Há 278 empresas no Paraguai usando os benefícios da lei, gerando 25 mil empregos, segundo Ministério da Economia paraguaio. “Não queremos tirar empregos dos brasileiros. Só queremos substituir alguns bilhões que importam da China. É um ganha-ganha” disse o ministro da Economia do Paraguai, Carlos Valdovinos, em entrevista ao Valor em agosto.
No caso do Mercosul, as regras são um pouco diferentes. Empresas que fazem comércio entre países do bloco têm que respeitar limites de importação para usufruir do imposto zero.

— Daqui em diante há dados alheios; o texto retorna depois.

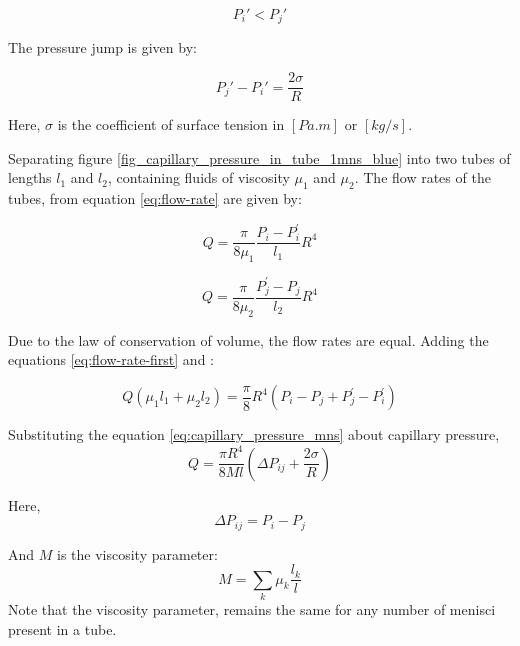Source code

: 	\begin{equation}
		P_{i}' < P_{j}'
	\end{equation}
	
	The pressure jump is given by:
	
	\begin{equation} \label{eq:capillary_pressure_mns}
		P_{j}' - P_{i}' = \frac{2 \sigma}{R}
	\end{equation}
	
	Here, $\sigma$ is the coefficient of surface tension in $[Pa.m]$ or $[kg/s]$.
	
	Separating figure \ref{fig_capillary_pressure_in_tube_1mns_blue} into two tubes of lengths $l_{1}$ and $l_{2}$, containing fluids of viscosity ${\mu}_1$ and ${\mu}_2$. The flow rates of the tubes, from equation \ref{eq:flow-rate} are given by:
	
	\begin{equation} \label{eq:flow-rate-first}
		Q = \frac{\pi}{8{\mu}_1} \frac{P_i - P^{'}_i}{l_1} R^4
	\end{equation}
	
	\begin{equation} \label{eq:flow-rate-second}
		Q = \frac{\pi}{8{\mu}_2} \frac{P^{'}_j - P_j}{l_2} R^4
	\end{equation}
	
	Due to the law of conservation of volume, the flow rates are equal. Adding the equations \ref{eq:flow-rate-first} and \label{eq:flow-rate-second}:
	
	\begin{equation} \label{eq:flow-rate-intermediate}
		Q({\mu}_1 l_1 + {\mu}_2 l_2) = \frac{\pi}{8}R^4(P_i - P_j + P^{'}_j - P^{'}_i)
	\end{equation}
	
	Substituting the equation \ref{eq:capillary_pressure_mns} about capillary pressure,
	\begin{equation} \label{eq:flow-rate-1mns-basic-m}
		Q = \frac{\pi R^4}{8Ml} \left( \Delta P_{ij} + \frac{2\sigma}{R} \right)
	\end{equation}
	
	Here,
	\begin{equation} \label{eq:def-pressure-difference} 
		\Delta P_{ij} = P_{i} - P_{j}
	\end{equation}
	
	And $M$ is the viscosity parameter:
	\begin{equation}
		M = \sum_{k} \mu_{k} \frac{l_{k}}{l}
	\end{equation}
	Note that the viscosity parameter, remains the same for any number of menisci present in a tube.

Para comprar mercadorias do Paraguai com a isenção, é preciso respeitar um limite de insumos importados de 60%, e do Uruguai, de 50%.
A partir deste ano, as empresas que fazem comércio entre os países do bloco podem fazer a autodeclaração de origem, necessária para definir a taxa de nacionalização, dispensando a necessidade do Certificado de Origem emitido por entidades habilitadas.
Para um fornecedor de roupas femininas de Santa Catarina, com fábrica do Paraguai, isso pode ser preocupante. “Eu produzo aqui e no Paraguai, e para mim, não há efeito, mas com a autodeclaração, uma empresa vai dizer que respeita as normas, e quem vai checar?”
Procuradas, Riachuelo, Renner, Soma e Petz não comentaram o tema, assim como o IDV, entidade que reúne varejistas no Brasil.
A pedido de Renner e Riachuelo, a Abvtex, associação que representa o varejo têxtil, encaminhou nota ao Valor em que informa que “não faz sentido conceder benefícios fiscais a fábricas instaladas em um país que é o segundo maior PIB mundial, no caso da China, e que já oferece subsídios à produção local e exportação, em detrimento da produção brasileira”.
Afirma que a medida “coloca em xeque cadeias produtivas e 1,7 milhão de empregos estabelecidos no Brasil”. E confirma que há empresas começando a reavaliar suas estruturas e condições de produção. Ainda afirma que o programa Remessa Conforme desequilibra as condições competitivas. Procuradas, as empresas não se pronunciaram.